In order to mitigate the effects of rising raw material costs on the domestic market, the government has decided to suspend customs duties on the import of oilseeds. However, the effect would be little apparent on the prices practiced.
80% of Morocco’s imports, in crude oils, are subject to 0% customs duties. These imports come from the signatory countries of the bilateral agreements signed by Morocco and the United States, as well as from other European countries.
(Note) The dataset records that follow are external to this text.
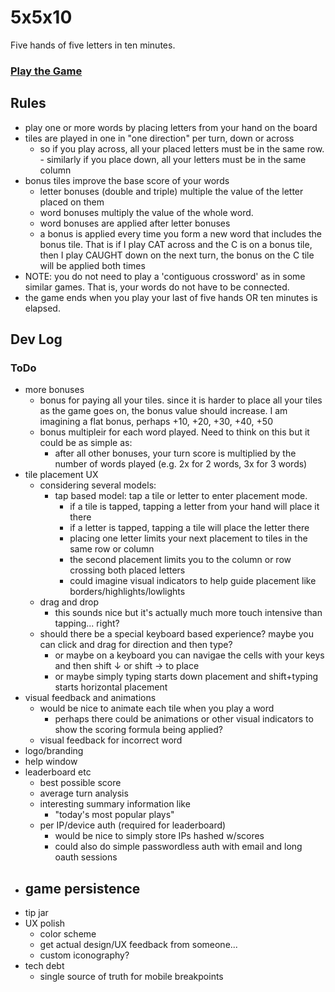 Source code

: # 5x5x10

Five hands of five letters in ten minutes.

### [Play the Game](https://animate-object.github.io/5510/)

## Rules

- play one or more words by placing letters from your hand on the board
- tiles are played in one in "one direction" per turn, down or across
  - so if you play across, all your placed letters must be in the same row. - similarly if you place down, all your letters must be in the same column
- bonus tiles improve the base score of your words
  - letter bonuses (double and triple) multiple the value of the letter placed on them
  - word bonuses multiply the value of the whole word.
  - word bonuses are applied after letter bonuses
  - a bonus is applied every time you form a new word that includes the bonus tile. That is if I play CAT across and the C is on a bonus tile, then I play CAUGHT down on the next turn, the bonus on the C tile will be applied both times
- NOTE: you do not need to play a 'contiguous crossword' as in some similar games. That is, your words do not have to be connected.
- the game ends when you play your last of five hands OR ten minutes is elapsed.

## Dev Log

### ToDo

- more bonuses
  - bonus for paying all your tiles. since it is harder to place all your tiles as the game goes on, the bonus value should increase. I am imagining a flat bonus, perhaps +10, +20, +30, +40, +50
  - bonus multipleir for each word played. Need to think on this but it could be as simple as:
    - after all other bonuses, your turn score is multiplied by the number of words played (e.g. 2x for 2 words, 3x for 3 words)
- tile placement UX
  - considering several models:
    - tap based model: tap a tile or letter to enter placement mode.
      - if a tile is tapped, tapping a letter from your hand will place it there
      - if a letter is tapped, tapping a tile will place the letter there
      - placing one letter limits your next placement to tiles in the same row or column
      - the second placement limits you to the column or row crossing both placed letters
      - could imagine visual indicators to help guide placement like borders/highlights/lowlights
  - drag and drop
    - this sounds nice but it's actually much more touch intensive than tapping... right?
  - should there be a special keyboard based experience? maybe you can click and drag for direction and then type?
    - or maybe on a keyboard you can navigae the cells with your keys and then shift ↓ or shift → to place
    - or maybe simply typing starts down placement and shift+typing starts horizontal placement
- visual feedback and animations
  - would be nice to animate each tile when you play a word
    - perhaps there could be animations or other visual indicators to show the scoring formula being applied?
  - visual feedback for incorrect word
- logo/branding
- help window
- leaderboard etc
  - best possible score
  - average turn analysis
  - interesting summary information like
    - "today's most popular plays"
  - per IP/device auth (required for leaderboard)
    - would be nice to simply store IPs hashed w/scores
    - could also do simple passwordless auth with email and long oauth sessions
- ## game persistence
- tip jar
- UX polish
  - color scheme
  - get actual design/UX feedback from someone...
  - custom iconography?
- tech debt
  - single source of truth for mobile breakpoints
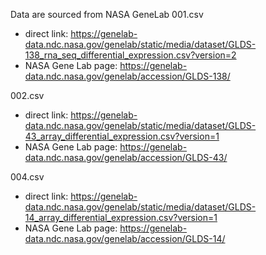 Data are sourced from NASA GeneLab
001.csv <br>
* direct link: https://genelab-data.ndc.nasa.gov/genelab/static/media/dataset/GLDS-138_rna_seq_differential_expression.csv?version=2
* NASA Gene Lab page: https://genelab-data.ndc.nasa.gov/genelab/accession/GLDS-138/

002.csv <br>
* direct link: https://genelab-data.ndc.nasa.gov/genelab/static/media/dataset/GLDS-43_array_differential_expression.csv?version=1
* NASA Gene Lab page: https://genelab-data.ndc.nasa.gov/genelab/accession/GLDS-43/

004.csv <br>
* direct link:  https://genelab-data.ndc.nasa.gov/genelab/static/media/dataset/GLDS-14_array_differential_expression.csv?version=1
* NASA Gene Lab page: https://genelab-data.ndc.nasa.gov/genelab/accession/GLDS-14/ 
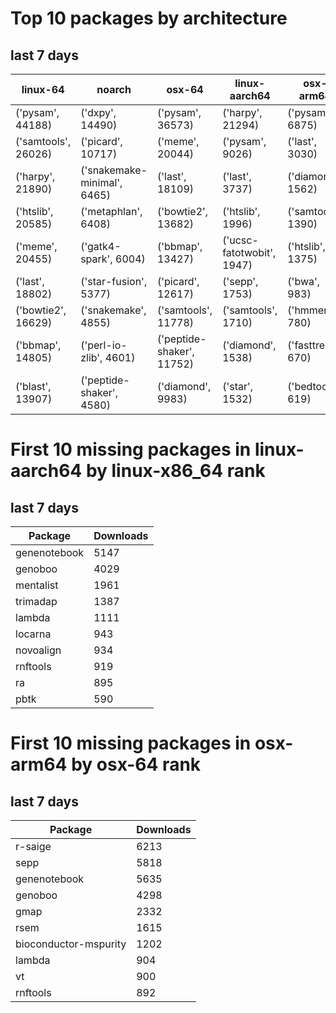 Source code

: # Top 10 packages by architecture
## last 7 days
|linux-64 | noarch | osx-64 | linux-aarch64 | osx-arm64 | 
|-|-|-|-|-|
|('pysam', 44188) |('dxpy', 14490) |('pysam', 36573) |('harpy', 21294) |('pysam', 6875) |
|('samtools', 26026) |('picard', 10717) |('meme', 20044) |('pysam', 9026) |('last', 3030) |
|('harpy', 21890) |('snakemake-minimal', 6465) |('last', 18109) |('last', 3737) |('diamond', 1562) |
|('htslib', 20585) |('metaphlan', 6408) |('bowtie2', 13682) |('htslib', 1996) |('samtools', 1390) |
|('meme', 20455) |('gatk4-spark', 6004) |('bbmap', 13427) |('ucsc-fatotwobit', 1947) |('htslib', 1375) |
|('last', 18802) |('star-fusion', 5377) |('picard', 12617) |('sepp', 1753) |('bwa', 983) |
|('bowtie2', 16629) |('snakemake', 4855) |('samtools', 11778) |('samtools', 1710) |('hmmer', 780) |
|('bbmap', 14805) |('perl-io-zlib', 4601) |('peptide-shaker', 11752) |('diamond', 1538) |('fasttree', 670) |
|('blast', 13907) |('peptide-shaker', 4580) |('diamond', 9983) |('star', 1532) |('bedtools', 619) |
# First 10 missing packages in linux-aarch64 by linux-x86_64 rank
## last 7 days

| Package | Downloads |
| - | - |
| genenotebook | 5147 | 
| genoboo | 4029 | 
| mentalist | 1961 | 
| trimadap | 1387 | 
| lambda | 1111 | 
| locarna | 943 | 
| novoalign | 934 | 
| rnftools | 919 | 
| ra | 895 | 
| pbtk | 590 | 
# First 10 missing packages in osx-arm64 by osx-64 rank
## last 7 days

| Package | Downloads |
| - | - |
| r-saige | 6213 | 
| sepp | 5818 | 
| genenotebook | 5635 | 
| genoboo | 4298 | 
| gmap | 2332 | 
| rsem | 1615 | 
| bioconductor-mspurity | 1202 | 
| lambda | 904 | 
| vt | 900 | 
| rnftools | 892 |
This is to say that, in the current context of continuous rise in commodity prices, the impact of the suspension of customs duties remains minimal.
It should be recalled that the Council of Government adopted, on Thursday June 2, draft decree No. 2.22.393 establishing the suspension of customs duties on the import of oilseeds and crude oils. The decision aims “to mitigate the impact of the increase in the cost of raw materials on the selling price of the most consumed table oils”, noted Mustapha Baitas, government spokesman.
In detail, the decision concerns the suspension of import duties applicable to oilseeds and crude sunflower, soybean and rapeseed oils, since June 3, 2022. While the government’s decision and efforts are to be welcomed, in a In a context marked by significant inflation and soaring international input prices, the fact remains that it concerns only a small part of the country’s total imports.
Indeed, the rest of the imports (20%) mainly come from countries such as Argentina and Ukraine with customs duties of 2.5%.
10 cent impact on the price
It should be noted that in 2021, the European origin represented 80% of oil imports, while the Argentinian origin constituted only 20% of Morocco’s total soybean imports. In figures, the calculation is clear, the 2.5% measure gives a direct impact of 300 DH/tonne (Argentina origin). Reduced to the litre, the apparent impact would be around 30 cents, again for a 100% origin from Argentina.
That is to say that on the basis of imports of 80% from Europe and 20% from Argentina, the impact becomes around 10 cents. That said, the government’s decision remains interesting in the present case (elimination of 2.5% customs duties, origins other than Europe and the USA. Because it will ultimately make the market more import competitive.
High dependency of the national market
Since March 2020, the outbreak of the Covid pandemic has pushed prices up due to climate disruptions around the world, coupled with unfavorable weather in several oilseed producing regions.
In addition, the war in Ukraine has accentuated the situation, since the country is the main European producer of sunflower oil, hence the surge in vegetable oil combined with the unavailability of oils worldwide. The price of oil does not stand out, it has pushed towards the doubling or even tripling of logistics costs and maritime freight worldwide, in addition to the increase in the cost of biodiesel, which is showing strong global demand.
In this very particular context, the national producers of table oils have adapted. They have fulfilled their civic duty and have so far succeeded in supplying the local market with edible oil while delaying the impact of the effects of this situation on the final price of edible oil. However, as observed on the market, supporting the increases of the instants, for several months, directly impacts the finances of the national producers.
Moreover, the latter are faced with a lack of visibility. What should be noted, in this sense, is the fact that the future of the oil market in Morocco depends on “national sovereignty” in terms of cultivation and crushing of oilseeds. It should be remembered in this logic that the association of oil producers in Morocco is working with the government to establish mechanisms to facilitate the production of oilseeds at the local level.
This solution remains, in all likelihood, the only alternative to protect Morocco against soaring international prices, and it should be prepared well in advance.